### YOUR OBJECTIVE
Please retype the line that contains "- 基础设施层（config, utils, database, api_client）" and all lines that follow it to the end of the entries below, exactly as they stand, with nothing added.

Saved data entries
========================================================================
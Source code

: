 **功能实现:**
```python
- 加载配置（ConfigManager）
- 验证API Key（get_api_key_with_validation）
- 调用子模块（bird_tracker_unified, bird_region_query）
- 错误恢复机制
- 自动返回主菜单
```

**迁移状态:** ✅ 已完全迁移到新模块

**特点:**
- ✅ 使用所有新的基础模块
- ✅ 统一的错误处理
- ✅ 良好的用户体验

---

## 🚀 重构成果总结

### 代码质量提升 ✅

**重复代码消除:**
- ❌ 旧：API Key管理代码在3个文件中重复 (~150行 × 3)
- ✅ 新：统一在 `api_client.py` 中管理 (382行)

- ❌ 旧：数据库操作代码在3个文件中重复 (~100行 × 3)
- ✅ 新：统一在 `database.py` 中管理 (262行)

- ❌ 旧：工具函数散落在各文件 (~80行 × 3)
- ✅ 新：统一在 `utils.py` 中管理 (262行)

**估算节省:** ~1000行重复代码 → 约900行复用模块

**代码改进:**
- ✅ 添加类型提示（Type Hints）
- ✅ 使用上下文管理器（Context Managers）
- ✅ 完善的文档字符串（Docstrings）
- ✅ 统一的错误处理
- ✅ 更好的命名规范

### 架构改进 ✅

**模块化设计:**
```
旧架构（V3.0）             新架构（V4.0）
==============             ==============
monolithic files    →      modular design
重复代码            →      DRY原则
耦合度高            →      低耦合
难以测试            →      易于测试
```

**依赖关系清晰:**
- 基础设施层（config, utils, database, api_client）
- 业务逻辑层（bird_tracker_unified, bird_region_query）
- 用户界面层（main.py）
========================================================================
### RESULT FOR THIS EXERCISE
- 基础设施层（config, utils, database, api_client）
- 业务逻辑层（bird_tracker_unified, bird_region_query）
- 用户界面层（main.py）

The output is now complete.